Steve was this tall, lanky, geeky kind of guy. He reminded me of Josie in a way, and I hope to God he got enough of a scholarship to get out of town and leave. That’s how it worked these days – you hoped that the people who brought you the most joy got the hell out.

“Sure,” he said, twisting his baseball cap back around to the front of his head. “Just make sure that he doesn’t break it.”

“Oh, I’ll make sure. By the way, Steve,” I nudged him, “you might want to stay and watch this.”

I walked back to the table triumphantly and held the guitar high over the gnawed remnants of our dinner like a trophy from battle. “Ha ha,” I said and Trevor looked up and just shook his head but with a grin that told me he’d do it.

Joe leaned back, stretched out, patted his stomach and said, “Whipped!”

“Oh, now you have the balls to say it aloud?” Trevor said. “You’ve only been mouthing it for the past thirty minutes.”

Mike moved again, his great, lumbering body like a boulder in action, moving in shifts. Trevor scooted out and I looped the guitar over him and then stood on tiptoe and kissed his cheek. “Good luck.”

“Thanks.”

Joe

I was going to get a contagious disease from this place, wasn’t I? Could I get away with asking for a straw for my beer? Putting my mouth on anything in this place made me shudder – and trust me, I’d put my mouth on some pretty scary people before. You date some of those Art Institute bitches in Boston and you find out, very quickly, just what your boundaries really are.
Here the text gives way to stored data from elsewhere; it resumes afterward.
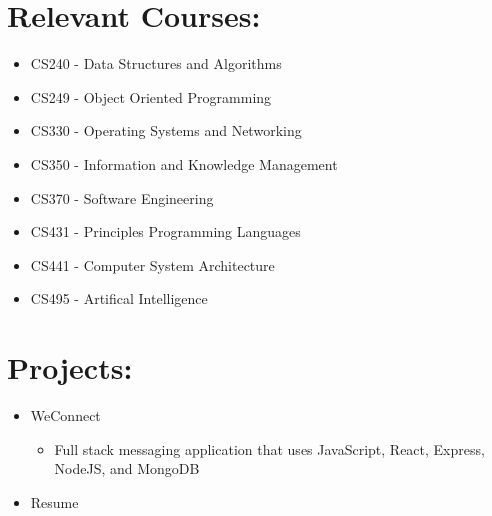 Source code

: \documentclass[12pt, oneside, a4paper]{article}
\begin{document}
    \section*{Relevant Courses:}
    \begin{itemize}
    \scriptsize
        \item CS240 - Data Structures and Algorithms
        \item CS249 - Object Oriented Programming
        \item CS330 - Operating Systems and Networking
        \item CS350 - Information and Knowledge Management
        \item CS370 - Software Engineering
        \item CS431 - Principles Programming Languages
        \item CS441 - Computer System Architecture
        \item CS495 - Artifical Intelligence
    \end{itemize}

    \section*{Projects:}
    \begin{itemize}
    \scriptsize
        \item WeConnect
            \begin{itemize}
                \item Full stack messaging application that uses JavaScript, React, Express, NodeJS, and MongoDB
            \end{itemize}
        \item Resume 
    \end{itemize} 
\end{document}
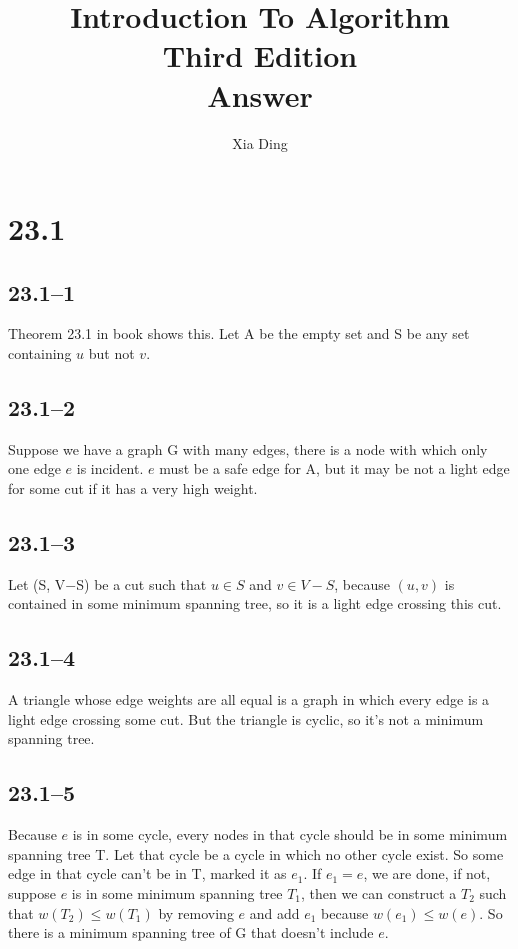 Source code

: \documentclass{article}
\author{Xia Ding}
\title{\textbf{Introduction To Algorithm}\\Third Edition\\\textbf{Answer}}
\begin{document}
\maketitle
\section*{23.1}
\subsection*{23.1--1}
Theorem 23.1 in book shows this. Let A be the empty set and S be any set
containing $u$ but not $v$.

\subsection*{23.1--2}
Suppose we have a graph G with many edges, there is a node with which only
one edge $e$ is incident. $e$ must be a safe edge for A, but it may be not a
light edge for some cut if it has a very high weight.

\subsection*{23.1--3}
Let (S, V$-$S) be a cut such that $u\in{S}$ and $v\in{V-S}$, because $(u, v)$
is contained in some minimum spanning tree, so it is a light edge crossing
this cut.

\subsection*{23.1--4}
A triangle whose edge weights are all equal is a graph in which every edge
is a light edge crossing some cut. But the triangle is cyclic, so it's not
a minimum spanning tree.

\subsection*{23.1--5}
Because $e$ is in some cycle, every nodes in that cycle should be in some
minimum spanning tree T. Let that cycle be a cycle in which no other cycle exist. So some edge in that cycle can't be in T, marked it as $e_1$. If $e_1 = e$,
we are done, if not, suppose $e$ is in some minimum spanning tree $T_1$, then
we can construct a $T_2$ such that $w(T_2) \le w(T_1)$ by removing $e$ and add
$e_1$ because $w(e_1) \le w(e)$. So there is a minimum spanning tree of G that
doesn't include $e$.
\end{document}
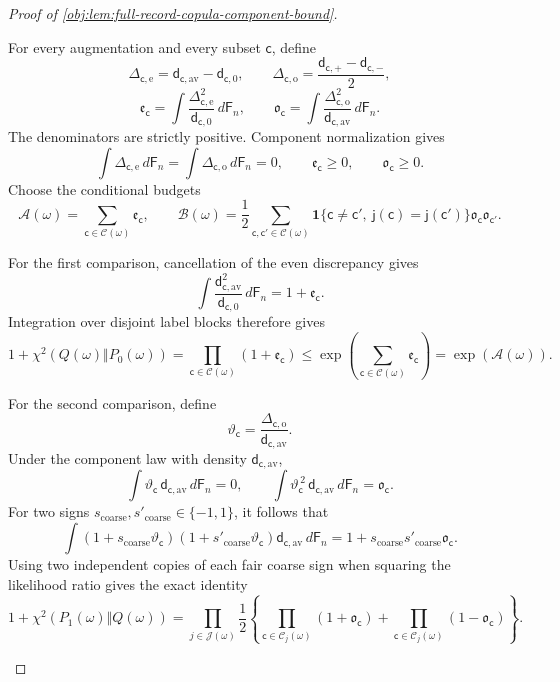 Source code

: \begin{proof}[Proof of \cref{obj:lem:full-record-copula-component-bound}]
\begin{enumerate}
For every augmentation and every subset \(\mathsf c\), define
\[
\Delta_{\mathsf c,\mathrm e}
 =\mathsf d_{\mathsf c,\mathrm{av}}-\mathsf d_{\mathsf c,0},
\qquad
\Delta_{\mathsf c,\mathrm o}
 =\frac{\mathsf d_{\mathsf c,+}-\mathsf d_{\mathsf c,-}}2,
\]
\[
\mathfrak e_{\mathsf c}
 =\int\frac{\Delta_{\mathsf c,\mathrm e}^2}
                 {\mathsf d_{\mathsf c,0}}\,d\mathsf F_n,
\qquad
\mathfrak o_{\mathsf c}
 =\int\frac{\Delta_{\mathsf c,\mathrm o}^2}
                 {\mathsf d_{\mathsf c,\mathrm{av}}}\,d\mathsf F_n.
\]
The denominators are strictly positive. Component normalization gives
\[
\int\Delta_{\mathsf c,\mathrm e}\,d\mathsf F_n
 =\int\Delta_{\mathsf c,\mathrm o}\,d\mathsf F_n=0,
\qquad
\mathfrak e_{\mathsf c}\ge0,\qquad
\mathfrak o_{\mathsf c}\ge0.
\]
Choose the conditional budgets
\[
\mathcal A(\omega)
 =\sum_{\mathsf c\in\mathscr C(\omega)}
       \mathfrak e_{\mathsf c},
\qquad
\mathcal B(\omega)
 =\frac12
   \sum_{\mathsf c,\mathsf c'\in\mathscr C(\omega)}
   \mathbf1\{\mathsf c\ne\mathsf c',\
             \mathsf j(\mathsf c)=\mathsf j(\mathsf c')\}
       \mathfrak o_{\mathsf c}\mathfrak o_{\mathsf c'}.
\]

For the first comparison, cancellation of the even discrepancy gives
\[
\int
 \frac{\mathsf d_{\mathsf c,\mathrm{av}}^2}
      {\mathsf d_{\mathsf c,0}}\,d\mathsf F_n
 =1+\mathfrak e_{\mathsf c}.
\]
Integration over disjoint label blocks therefore gives
\[
1+\chi^2(Q(\omega)\Vert P_0(\omega))
 =\prod_{\mathsf c\in\mathscr C(\omega)}
      (1+\mathfrak e_{\mathsf c})
 \le\exp\!\left(
       \sum_{\mathsf c\in\mathscr C(\omega)}
          \mathfrak e_{\mathsf c}\right)
 =\exp(\mathcal A(\omega)).
\]

For the second comparison, define
\[
\vartheta_{\mathsf c}
 =\frac{\Delta_{\mathsf c,\mathrm o}}
        {\mathsf d_{\mathsf c,\mathrm{av}}}.
\]
Under the component law with density
\(\mathsf d_{\mathsf c,\mathrm{av}}\),
\[
\int\vartheta_{\mathsf c}\,
       \mathsf d_{\mathsf c,\mathrm{av}}\,d\mathsf F_n=0,
\qquad
\int\vartheta_{\mathsf c}^{\,2}\,
       \mathsf d_{\mathsf c,\mathrm{av}}\,d\mathsf F_n
 =\mathfrak o_{\mathsf c}.
\]
For two signs \(s_{\mathrm{coarse}},s'_{\mathrm{coarse}}\in\{-1,1\}\), it follows that
\[
\int
 (1+s_{\mathrm{coarse}}\vartheta_{\mathsf c})
 (1+s'_{\mathrm{coarse}}\vartheta_{\mathsf c})
 \mathsf d_{\mathsf c,\mathrm{av}}\,d\mathsf F_n
 =
 1+s_{\mathrm{coarse}}s'_{\mathrm{coarse}}
       \mathfrak o_{\mathsf c}.
\]
Using two independent copies of each fair coarse sign when squaring the likelihood ratio gives the exact identity
\[
1+\chi^2(P_1(\omega)\Vert Q(\omega))
 =
 \prod_{j\in\mathscr J(\omega)}
 \frac12\left\{
 \prod_{\mathsf c\in\mathscr C_j(\omega)}
      (1+\mathfrak o_{\mathsf c})
 +
 \prod_{\mathsf c\in\mathscr C_j(\omega)}
      (1-\mathfrak o_{\mathsf c})
 \right\}.
\]


\end{enumerate}
\end{proof}
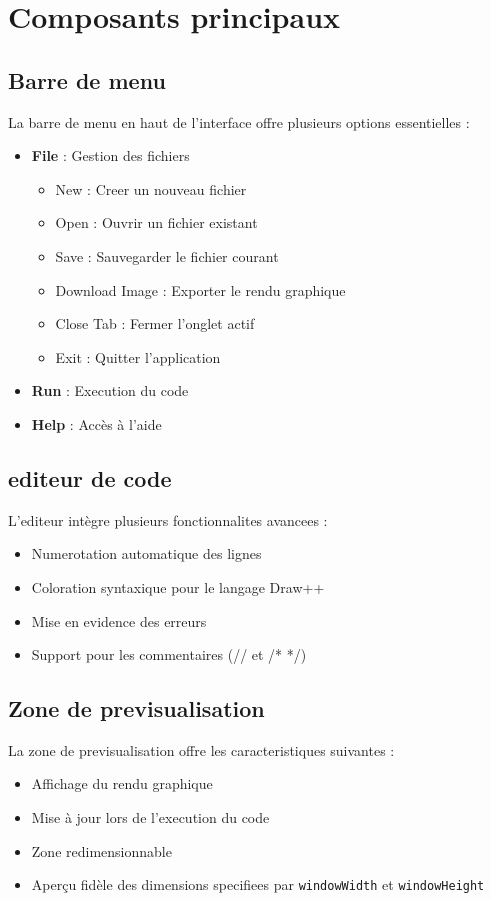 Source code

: \documentclass[12pt,a4paper]{report}
\begin{document}
\section{Composants principaux}

\subsection{Barre de menu}
La barre de menu en haut de l'interface offre plusieurs options essentielles :
\begin{itemize}
    \item \textbf{File} : Gestion des fichiers
    \begin{itemize}
        \item New : Creer un nouveau fichier
        \item Open : Ouvrir un fichier existant
        \item Save : Sauvegarder le fichier courant
        \item Download Image : Exporter le rendu graphique
        \item Close Tab : Fermer l'onglet actif
        \item Exit : Quitter l'application
    \end{itemize}
    \item \textbf{Run} : Execution du code
    \item \textbf{Help} : Accès à l'aide
\end{itemize}

\subsection{editeur de code}
L'editeur intègre plusieurs fonctionnalites avancees :
\begin{itemize}
    \item Numerotation automatique des lignes
    \item Coloration syntaxique pour le langage Draw++
    \item Mise en evidence des erreurs
    \item Support pour les commentaires (// et /* */)
\end{itemize}

\subsection{Zone de previsualisation}
La zone de previsualisation offre les caracteristiques suivantes :
\begin{itemize}
    \item Affichage du rendu graphique
    \item Mise à jour lors de l'execution du code
    \item Zone redimensionnable
    \item Aperçu fidèle des dimensions specifiees par \texttt{windowWidth} et \texttt{windowHeight}
\end{itemize}
\newpage
\end{document}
Trevor kicked me under the table, or maybe it was Darla. Hell, it could have been her giant uncle, Mike, who looked like – still – Al from Al’s Toy Barn. When he talked, when he laughed, he had the same mannerisms and it was like watching one of my kid movie characters come to life. All he needed was a Woody and Buzz doll and he’d have the trifecta of a Cracked.com article, a combination so bizarre you couldn’t turn your face away, couldn’t help but watch the wreckage.

Darla was saying something to Trevor about open mic night. Thank God I wasn’t the singer. I could play bass and guitar if I had to, but I wanted none of this. No way I was getting up on a stage in front of a group of guys who, back home, would have beaten the shit out of me at a Patriots tailgate party for looking at them funny.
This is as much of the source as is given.